------ Information supplied ------

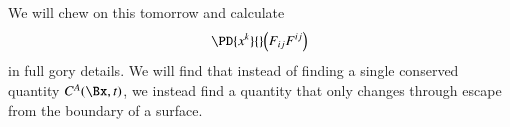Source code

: We will chew on this tomorrow and calculate
%
\begin{equation}\label{eqn:relativisticElectrodynamicsL21b:540}
\PD{x^k}{} \Bigl( F_{i j} F^{i j} \Bigr)
\end{equation}
%
in full gory details.  We will find that instead of finding a single conserved quantity \(C^A(\Bx, t)\), we instead find a quantity that only changes through escape from the boundary of a surface.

------

Task directions =>
Restate each entry verbatim and skip every image.

Written response =>
Source code

: We will chew on this tomorrow and calculate
%
\begin{equation}\label{eqn:relativisticElectrodynamicsL21b:540}
\PD{x^k}{} \Bigl( F_{i j} F^{i j} \Bigr)
\end{equation}
%
in full gory details.  We will find that instead of finding a single conserved quantity \(C^A(\Bx, t)\), we instead find a quantity that only changes through escape from the boundary of a surface.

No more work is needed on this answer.